-- Opening Marker --

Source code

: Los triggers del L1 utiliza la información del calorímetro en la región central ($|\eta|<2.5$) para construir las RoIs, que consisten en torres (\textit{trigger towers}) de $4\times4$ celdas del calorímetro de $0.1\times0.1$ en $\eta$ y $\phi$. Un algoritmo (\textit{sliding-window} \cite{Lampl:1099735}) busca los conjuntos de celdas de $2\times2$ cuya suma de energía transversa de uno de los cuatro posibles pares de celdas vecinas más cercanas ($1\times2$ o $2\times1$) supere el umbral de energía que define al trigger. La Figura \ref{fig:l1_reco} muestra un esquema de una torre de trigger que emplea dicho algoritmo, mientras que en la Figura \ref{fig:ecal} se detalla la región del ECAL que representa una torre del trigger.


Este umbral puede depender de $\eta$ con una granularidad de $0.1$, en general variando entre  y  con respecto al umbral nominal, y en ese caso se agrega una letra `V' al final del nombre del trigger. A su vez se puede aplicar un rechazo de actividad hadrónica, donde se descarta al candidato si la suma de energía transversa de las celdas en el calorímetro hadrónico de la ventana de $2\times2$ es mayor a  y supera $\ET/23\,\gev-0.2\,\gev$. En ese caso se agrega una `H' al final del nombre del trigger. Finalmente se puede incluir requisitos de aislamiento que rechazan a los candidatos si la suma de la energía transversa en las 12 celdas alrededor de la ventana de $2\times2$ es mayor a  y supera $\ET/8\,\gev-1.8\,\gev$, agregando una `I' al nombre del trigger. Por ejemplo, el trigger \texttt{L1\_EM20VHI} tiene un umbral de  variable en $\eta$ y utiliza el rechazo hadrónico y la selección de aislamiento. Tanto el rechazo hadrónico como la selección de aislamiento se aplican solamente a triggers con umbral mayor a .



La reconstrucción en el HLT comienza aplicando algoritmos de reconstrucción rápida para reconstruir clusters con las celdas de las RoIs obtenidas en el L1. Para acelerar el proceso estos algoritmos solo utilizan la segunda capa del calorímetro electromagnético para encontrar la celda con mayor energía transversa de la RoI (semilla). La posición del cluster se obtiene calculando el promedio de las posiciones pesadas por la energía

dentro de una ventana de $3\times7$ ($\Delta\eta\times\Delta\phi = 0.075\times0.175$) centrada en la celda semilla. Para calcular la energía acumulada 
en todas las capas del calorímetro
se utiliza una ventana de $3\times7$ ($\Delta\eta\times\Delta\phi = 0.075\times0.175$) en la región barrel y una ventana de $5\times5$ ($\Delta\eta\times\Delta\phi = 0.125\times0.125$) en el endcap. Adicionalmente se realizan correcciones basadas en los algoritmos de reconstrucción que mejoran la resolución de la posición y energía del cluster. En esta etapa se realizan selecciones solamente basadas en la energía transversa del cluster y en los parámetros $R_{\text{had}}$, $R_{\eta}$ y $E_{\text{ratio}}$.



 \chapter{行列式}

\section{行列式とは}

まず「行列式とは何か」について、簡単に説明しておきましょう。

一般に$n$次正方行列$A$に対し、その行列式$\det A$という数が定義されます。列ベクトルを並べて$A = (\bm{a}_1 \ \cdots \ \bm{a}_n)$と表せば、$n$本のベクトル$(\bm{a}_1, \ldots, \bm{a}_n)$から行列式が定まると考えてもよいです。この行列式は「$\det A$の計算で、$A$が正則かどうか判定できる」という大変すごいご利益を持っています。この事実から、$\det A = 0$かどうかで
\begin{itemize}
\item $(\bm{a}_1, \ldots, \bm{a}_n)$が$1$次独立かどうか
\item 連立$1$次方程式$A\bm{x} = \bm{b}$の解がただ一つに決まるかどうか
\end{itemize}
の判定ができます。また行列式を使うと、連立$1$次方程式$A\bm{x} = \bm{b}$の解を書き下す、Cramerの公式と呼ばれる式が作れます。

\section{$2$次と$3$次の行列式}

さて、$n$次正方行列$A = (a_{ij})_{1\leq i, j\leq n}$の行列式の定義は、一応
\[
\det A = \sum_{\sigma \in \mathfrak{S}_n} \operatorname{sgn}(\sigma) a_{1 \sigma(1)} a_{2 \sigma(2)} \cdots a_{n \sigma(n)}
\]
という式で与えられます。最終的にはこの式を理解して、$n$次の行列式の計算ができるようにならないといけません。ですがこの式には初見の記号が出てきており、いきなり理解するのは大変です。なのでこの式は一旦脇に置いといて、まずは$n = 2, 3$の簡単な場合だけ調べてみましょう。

-- Closing Marker --

- Action item -
Give back the entire listing, line for line, exactly as it stands.

- Solution for this problem -
Source code

: Los triggers del L1 utiliza la información del calorímetro en la región central ($|\eta|<2.5$) para construir las RoIs, que consisten en torres (\textit{trigger towers}) de $4\times4$ celdas del calorímetro de $0.1\times0.1$ en $\eta$ y $\phi$. Un algoritmo (\textit{sliding-window} \cite{Lampl:1099735}) busca los conjuntos de celdas de $2\times2$ cuya suma de energía transversa de uno de los cuatro posibles pares de celdas vecinas más cercanas ($1\times2$ o $2\times1$) supere el umbral de energía que define al trigger. La Figura \ref{fig:l1_reco} muestra un esquema de una torre de trigger que emplea dicho algoritmo, mientras que en la Figura \ref{fig:ecal} se detalla la región del ECAL que representa una torre del trigger.


Este umbral puede depender de $\eta$ con una granularidad de $0.1$, en general variando entre  y  con respecto al umbral nominal, y en ese caso se agrega una letra `V' al final del nombre del trigger. A su vez se puede aplicar un rechazo de actividad hadrónica, donde se descarta al candidato si la suma de energía transversa de las celdas en el calorímetro hadrónico de la ventana de $2\times2$ es mayor a  y supera $\ET/23\,\gev-0.2\,\gev$. En ese caso se agrega una `H' al final del nombre del trigger. Finalmente se puede incluir requisitos de aislamiento que rechazan a los candidatos si la suma de la energía transversa en las 12 celdas alrededor de la ventana de $2\times2$ es mayor a  y supera $\ET/8\,\gev-1.8\,\gev$, agregando una `I' al nombre del trigger. Por ejemplo, el trigger \texttt{L1\_EM20VHI} tiene un umbral de  variable en $\eta$ y utiliza el rechazo hadrónico y la selección de aislamiento. Tanto el rechazo hadrónico como la selección de aislamiento se aplican solamente a triggers con umbral mayor a .



La reconstrucción en el HLT comienza aplicando algoritmos de reconstrucción rápida para reconstruir clusters con las celdas de las RoIs obtenidas en el L1. Para acelerar el proceso estos algoritmos solo utilizan la segunda capa del calorímetro electromagnético para encontrar la celda con mayor energía transversa de la RoI (semilla). La posición del cluster se obtiene calculando el promedio de las posiciones pesadas por la energía

dentro de una ventana de $3\times7$ ($\Delta\eta\times\Delta\phi = 0.075\times0.175$) centrada en la celda semilla. Para calcular la energía acumulada 
en todas las capas del calorímetro
se utiliza una ventana de $3\times7$ ($\Delta\eta\times\Delta\phi = 0.075\times0.175$) en la región barrel y una ventana de $5\times5$ ($\Delta\eta\times\Delta\phi = 0.125\times0.125$) en el endcap. Adicionalmente se realizan correcciones basadas en los algoritmos de reconstrucción que mejoran la resolución de la posición y energía del cluster. En esta etapa se realizan selecciones solamente basadas en la energía transversa del cluster y en los parámetros $R_{\text{had}}$, $R_{\eta}$ y $E_{\text{ratio}}$.



 \chapter{行列式}

\section{行列式とは}

まず「行列式とは何か」について、簡単に説明しておきましょう。

一般に$n$次正方行列$A$に対し、その行列式$\det A$という数が定義されます。列ベクトルを並べて$A = (\bm{a}_1 \ \cdots \ \bm{a}_n)$と表せば、$n$本のベクトル$(\bm{a}_1, \ldots, \bm{a}_n)$から行列式が定まると考えてもよいです。この行列式は「$\det A$の計算で、$A$が正則かどうか判定できる」という大変すごいご利益を持っています。この事実から、$\det A = 0$かどうかで
\begin{itemize}
\item $(\bm{a}_1, \ldots, \bm{a}_n)$が$1$次独立かどうか
\item 連立$1$次方程式$A\bm{x} = \bm{b}$の解がただ一つに決まるかどうか
\end{itemize}
の判定ができます。また行列式を使うと、連立$1$次方程式$A\bm{x} = \bm{b}$の解を書き下す、Cramerの公式と呼ばれる式が作れます。

\section{$2$次と$3$次の行列式}

さて、$n$次正方行列$A = (a_{ij})_{1\leq i, j\leq n}$の行列式の定義は、一応
\[
\det A = \sum_{\sigma \in \mathfrak{S}_n} \operatorname{sgn}(\sigma) a_{1 \sigma(1)} a_{2 \sigma(2)} \cdots a_{n \sigma(n)}
\]
という式で与えられます。最終的にはこの式を理解して、$n$次の行列式の計算ができるようにならないといけません。ですがこの式には初見の記号が出てきており、いきなり理解するのは大変です。なのでこの式は一旦脇に置いといて、まずは$n = 2, 3$の簡単な場合だけ調べてみましょう。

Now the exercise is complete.